### What you need to do
For each line of the listing that contains "specified", make a copy and return it.

### Data for review
┌────────
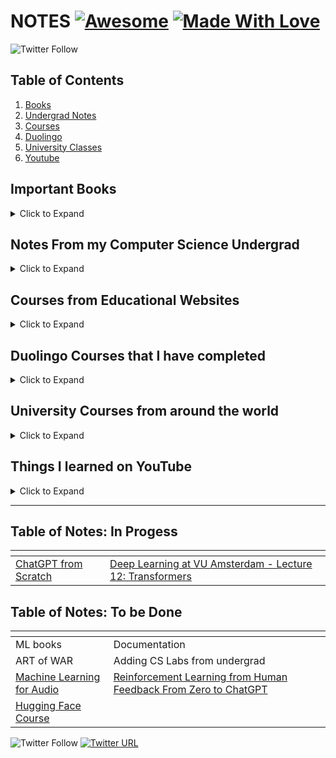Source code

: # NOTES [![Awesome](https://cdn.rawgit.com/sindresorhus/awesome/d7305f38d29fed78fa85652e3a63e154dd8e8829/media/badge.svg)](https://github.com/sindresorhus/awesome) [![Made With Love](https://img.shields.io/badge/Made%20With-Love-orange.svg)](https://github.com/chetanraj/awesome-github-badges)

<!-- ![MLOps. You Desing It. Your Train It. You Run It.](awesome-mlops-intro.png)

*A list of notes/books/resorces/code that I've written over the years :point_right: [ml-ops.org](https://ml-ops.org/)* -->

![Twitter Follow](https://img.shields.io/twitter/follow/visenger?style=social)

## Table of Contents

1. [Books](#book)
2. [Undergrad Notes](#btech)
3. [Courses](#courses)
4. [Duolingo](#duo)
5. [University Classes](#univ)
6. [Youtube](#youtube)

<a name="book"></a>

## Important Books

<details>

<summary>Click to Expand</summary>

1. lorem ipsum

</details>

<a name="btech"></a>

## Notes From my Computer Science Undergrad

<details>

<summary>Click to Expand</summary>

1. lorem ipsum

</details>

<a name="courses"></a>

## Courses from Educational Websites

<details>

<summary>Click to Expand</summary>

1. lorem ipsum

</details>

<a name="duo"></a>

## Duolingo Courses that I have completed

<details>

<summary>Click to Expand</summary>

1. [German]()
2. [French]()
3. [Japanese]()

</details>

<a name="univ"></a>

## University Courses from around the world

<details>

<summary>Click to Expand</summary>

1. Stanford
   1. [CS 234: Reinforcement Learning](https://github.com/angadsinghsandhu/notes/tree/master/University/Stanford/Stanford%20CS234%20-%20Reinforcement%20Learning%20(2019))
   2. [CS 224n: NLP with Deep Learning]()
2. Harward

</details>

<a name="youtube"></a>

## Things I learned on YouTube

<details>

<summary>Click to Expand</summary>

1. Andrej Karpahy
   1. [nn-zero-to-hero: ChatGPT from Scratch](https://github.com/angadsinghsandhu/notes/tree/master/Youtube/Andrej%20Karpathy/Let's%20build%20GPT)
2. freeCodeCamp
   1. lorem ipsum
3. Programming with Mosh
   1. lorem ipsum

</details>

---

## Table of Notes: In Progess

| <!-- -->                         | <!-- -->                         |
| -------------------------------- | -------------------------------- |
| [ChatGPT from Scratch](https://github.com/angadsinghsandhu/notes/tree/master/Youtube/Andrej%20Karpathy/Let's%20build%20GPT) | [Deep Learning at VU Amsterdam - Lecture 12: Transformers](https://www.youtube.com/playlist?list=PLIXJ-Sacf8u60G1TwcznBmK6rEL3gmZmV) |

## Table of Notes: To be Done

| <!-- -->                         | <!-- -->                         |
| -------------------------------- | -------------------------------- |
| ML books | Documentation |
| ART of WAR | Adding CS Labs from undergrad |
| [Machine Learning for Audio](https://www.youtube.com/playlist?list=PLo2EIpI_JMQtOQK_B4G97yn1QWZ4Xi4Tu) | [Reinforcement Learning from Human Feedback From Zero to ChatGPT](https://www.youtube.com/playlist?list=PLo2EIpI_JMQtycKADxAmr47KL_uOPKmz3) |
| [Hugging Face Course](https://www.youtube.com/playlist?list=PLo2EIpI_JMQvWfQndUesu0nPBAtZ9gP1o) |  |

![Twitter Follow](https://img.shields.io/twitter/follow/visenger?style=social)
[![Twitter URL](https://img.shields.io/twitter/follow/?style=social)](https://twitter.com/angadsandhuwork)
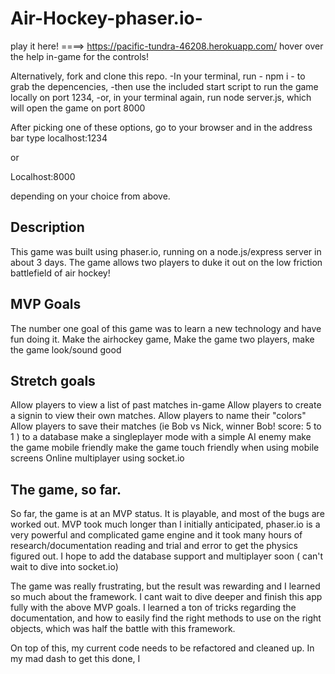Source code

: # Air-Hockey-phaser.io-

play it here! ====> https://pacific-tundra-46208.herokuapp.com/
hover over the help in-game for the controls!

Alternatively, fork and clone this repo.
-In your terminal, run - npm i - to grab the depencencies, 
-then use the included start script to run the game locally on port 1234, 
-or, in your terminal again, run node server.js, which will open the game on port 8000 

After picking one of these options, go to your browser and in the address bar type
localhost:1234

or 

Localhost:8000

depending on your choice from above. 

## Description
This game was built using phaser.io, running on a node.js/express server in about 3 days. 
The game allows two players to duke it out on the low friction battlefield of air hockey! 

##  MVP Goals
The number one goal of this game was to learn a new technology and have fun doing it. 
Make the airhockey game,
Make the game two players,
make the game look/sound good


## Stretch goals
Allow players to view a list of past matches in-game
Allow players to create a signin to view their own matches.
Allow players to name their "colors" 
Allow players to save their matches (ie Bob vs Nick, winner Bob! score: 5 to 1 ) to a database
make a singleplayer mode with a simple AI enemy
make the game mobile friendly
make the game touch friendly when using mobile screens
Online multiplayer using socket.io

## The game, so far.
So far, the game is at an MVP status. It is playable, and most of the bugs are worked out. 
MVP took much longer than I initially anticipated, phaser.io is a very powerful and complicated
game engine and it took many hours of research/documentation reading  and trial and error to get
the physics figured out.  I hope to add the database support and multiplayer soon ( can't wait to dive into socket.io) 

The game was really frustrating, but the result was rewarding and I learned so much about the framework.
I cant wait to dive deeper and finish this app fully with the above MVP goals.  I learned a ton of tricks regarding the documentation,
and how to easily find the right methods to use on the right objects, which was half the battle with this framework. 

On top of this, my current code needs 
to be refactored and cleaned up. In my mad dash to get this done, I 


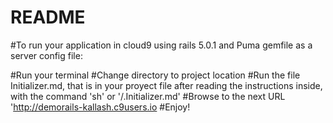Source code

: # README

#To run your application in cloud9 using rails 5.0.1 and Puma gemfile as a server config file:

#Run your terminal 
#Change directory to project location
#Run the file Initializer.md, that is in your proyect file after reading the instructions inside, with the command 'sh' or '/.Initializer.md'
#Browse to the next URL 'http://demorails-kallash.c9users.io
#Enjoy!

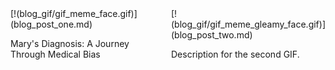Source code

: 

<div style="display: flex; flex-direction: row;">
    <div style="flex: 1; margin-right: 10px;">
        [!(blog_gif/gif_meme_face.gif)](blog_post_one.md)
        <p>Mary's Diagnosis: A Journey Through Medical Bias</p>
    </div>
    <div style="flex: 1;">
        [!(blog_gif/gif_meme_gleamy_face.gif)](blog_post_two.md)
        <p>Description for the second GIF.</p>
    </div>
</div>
└────────
┌────────
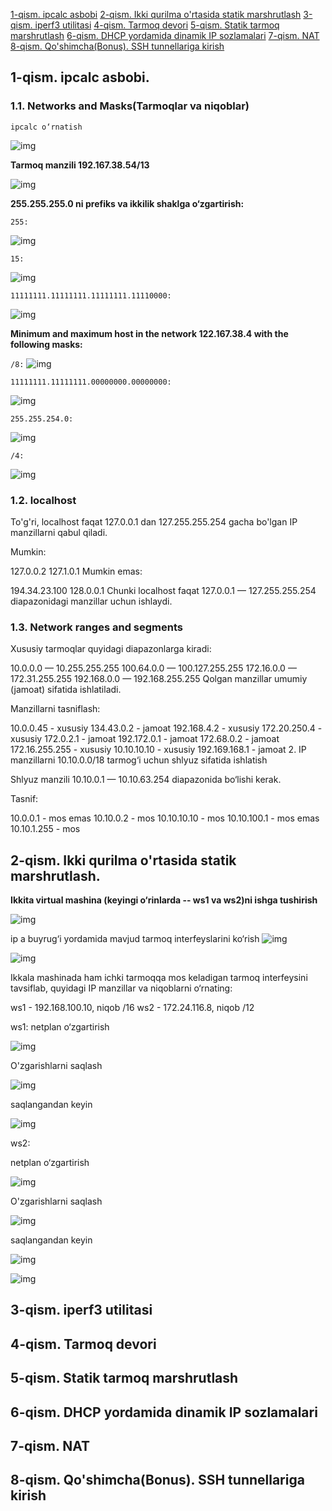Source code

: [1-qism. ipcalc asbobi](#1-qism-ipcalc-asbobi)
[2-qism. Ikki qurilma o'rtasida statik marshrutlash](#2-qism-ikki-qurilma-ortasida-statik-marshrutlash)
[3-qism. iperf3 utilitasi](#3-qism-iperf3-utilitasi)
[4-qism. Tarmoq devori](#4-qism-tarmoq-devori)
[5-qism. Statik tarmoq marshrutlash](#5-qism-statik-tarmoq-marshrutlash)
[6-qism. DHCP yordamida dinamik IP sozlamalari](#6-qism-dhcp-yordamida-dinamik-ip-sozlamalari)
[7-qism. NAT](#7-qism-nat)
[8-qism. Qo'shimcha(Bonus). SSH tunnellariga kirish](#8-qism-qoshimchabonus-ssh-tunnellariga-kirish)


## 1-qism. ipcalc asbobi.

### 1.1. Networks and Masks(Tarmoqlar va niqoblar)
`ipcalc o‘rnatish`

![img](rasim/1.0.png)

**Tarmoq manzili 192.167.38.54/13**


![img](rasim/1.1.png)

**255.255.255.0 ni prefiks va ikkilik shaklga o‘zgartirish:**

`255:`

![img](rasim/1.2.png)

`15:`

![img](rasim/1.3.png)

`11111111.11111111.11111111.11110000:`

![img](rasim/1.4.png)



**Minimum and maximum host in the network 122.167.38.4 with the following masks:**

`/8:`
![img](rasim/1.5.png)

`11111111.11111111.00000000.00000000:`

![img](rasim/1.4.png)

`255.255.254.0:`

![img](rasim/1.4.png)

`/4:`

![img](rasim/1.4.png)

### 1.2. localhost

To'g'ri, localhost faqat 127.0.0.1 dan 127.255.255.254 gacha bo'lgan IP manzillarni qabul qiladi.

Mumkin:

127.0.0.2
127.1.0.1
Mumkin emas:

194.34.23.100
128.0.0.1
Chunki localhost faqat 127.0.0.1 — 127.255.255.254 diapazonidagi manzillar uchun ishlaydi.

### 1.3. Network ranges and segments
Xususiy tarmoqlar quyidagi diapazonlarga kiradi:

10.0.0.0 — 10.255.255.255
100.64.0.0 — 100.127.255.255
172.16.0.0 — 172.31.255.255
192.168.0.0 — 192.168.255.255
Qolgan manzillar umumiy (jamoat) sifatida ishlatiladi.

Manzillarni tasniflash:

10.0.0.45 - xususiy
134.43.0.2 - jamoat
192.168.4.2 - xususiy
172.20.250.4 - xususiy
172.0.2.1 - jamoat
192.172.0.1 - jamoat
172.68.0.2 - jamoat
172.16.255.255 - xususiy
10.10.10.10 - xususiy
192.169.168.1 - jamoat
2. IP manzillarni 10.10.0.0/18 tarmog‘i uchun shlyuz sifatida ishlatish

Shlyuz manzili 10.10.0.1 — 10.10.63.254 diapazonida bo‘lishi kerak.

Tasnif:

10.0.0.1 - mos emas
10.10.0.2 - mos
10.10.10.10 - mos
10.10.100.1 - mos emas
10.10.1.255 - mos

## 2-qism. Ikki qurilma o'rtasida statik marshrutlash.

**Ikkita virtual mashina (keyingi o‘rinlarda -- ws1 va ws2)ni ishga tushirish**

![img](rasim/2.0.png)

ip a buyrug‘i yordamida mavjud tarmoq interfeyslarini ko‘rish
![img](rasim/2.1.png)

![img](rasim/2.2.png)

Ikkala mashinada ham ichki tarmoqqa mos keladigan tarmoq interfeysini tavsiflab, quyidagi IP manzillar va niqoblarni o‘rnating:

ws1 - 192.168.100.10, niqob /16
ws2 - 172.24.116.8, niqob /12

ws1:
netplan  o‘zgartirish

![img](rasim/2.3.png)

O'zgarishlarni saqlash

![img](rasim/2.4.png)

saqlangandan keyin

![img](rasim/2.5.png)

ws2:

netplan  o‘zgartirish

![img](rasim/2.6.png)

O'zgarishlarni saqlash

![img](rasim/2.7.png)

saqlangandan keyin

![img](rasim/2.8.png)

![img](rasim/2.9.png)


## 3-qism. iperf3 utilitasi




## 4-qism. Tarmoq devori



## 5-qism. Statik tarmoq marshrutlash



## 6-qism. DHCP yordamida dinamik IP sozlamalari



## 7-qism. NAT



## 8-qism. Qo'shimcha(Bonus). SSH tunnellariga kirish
└────────
┌────────
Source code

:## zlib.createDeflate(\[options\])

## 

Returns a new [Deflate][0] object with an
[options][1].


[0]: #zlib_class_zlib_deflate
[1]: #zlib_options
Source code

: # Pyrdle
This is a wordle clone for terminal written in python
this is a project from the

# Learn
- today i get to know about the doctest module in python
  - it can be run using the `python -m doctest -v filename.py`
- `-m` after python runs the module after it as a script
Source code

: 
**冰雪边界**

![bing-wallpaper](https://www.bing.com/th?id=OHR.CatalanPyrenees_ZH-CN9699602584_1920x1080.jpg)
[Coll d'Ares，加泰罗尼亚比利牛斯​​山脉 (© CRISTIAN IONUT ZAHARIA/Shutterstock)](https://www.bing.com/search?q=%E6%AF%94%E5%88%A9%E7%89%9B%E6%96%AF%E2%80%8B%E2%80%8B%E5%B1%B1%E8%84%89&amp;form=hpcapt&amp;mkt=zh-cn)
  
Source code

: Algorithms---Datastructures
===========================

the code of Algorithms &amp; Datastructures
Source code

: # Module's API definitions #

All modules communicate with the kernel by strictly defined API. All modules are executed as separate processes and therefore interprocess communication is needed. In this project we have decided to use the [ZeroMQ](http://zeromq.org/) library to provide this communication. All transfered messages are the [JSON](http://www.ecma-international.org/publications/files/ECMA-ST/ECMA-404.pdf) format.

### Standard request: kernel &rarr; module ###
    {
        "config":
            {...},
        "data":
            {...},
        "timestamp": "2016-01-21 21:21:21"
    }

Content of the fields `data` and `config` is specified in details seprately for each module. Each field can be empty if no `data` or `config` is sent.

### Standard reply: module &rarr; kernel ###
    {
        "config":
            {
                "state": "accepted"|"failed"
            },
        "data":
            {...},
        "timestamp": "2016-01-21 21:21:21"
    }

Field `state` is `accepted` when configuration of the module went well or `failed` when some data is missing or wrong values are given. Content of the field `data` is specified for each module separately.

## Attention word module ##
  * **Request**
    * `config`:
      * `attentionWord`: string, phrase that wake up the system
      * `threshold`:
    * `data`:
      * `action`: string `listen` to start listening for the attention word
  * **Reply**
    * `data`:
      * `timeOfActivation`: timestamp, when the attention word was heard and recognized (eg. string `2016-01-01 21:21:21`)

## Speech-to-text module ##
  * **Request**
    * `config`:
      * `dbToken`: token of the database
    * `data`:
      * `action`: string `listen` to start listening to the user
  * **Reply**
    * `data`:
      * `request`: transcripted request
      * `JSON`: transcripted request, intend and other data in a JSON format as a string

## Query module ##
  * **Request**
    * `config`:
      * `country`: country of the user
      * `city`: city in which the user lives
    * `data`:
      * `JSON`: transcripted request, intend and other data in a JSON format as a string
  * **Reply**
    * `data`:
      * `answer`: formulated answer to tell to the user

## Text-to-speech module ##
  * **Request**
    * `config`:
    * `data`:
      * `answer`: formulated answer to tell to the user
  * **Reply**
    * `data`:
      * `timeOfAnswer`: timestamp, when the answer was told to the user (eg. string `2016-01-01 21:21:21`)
└────────
### Output
Content of the fields `data` and `config` is specified in details seprately for each module. Each field can be empty if no `data` or `config` is sent.
Field `state` is `accepted` when configuration of the module went well or `failed` when some data is missing or wrong values are given. Content of the field `data` is specified for each module separately.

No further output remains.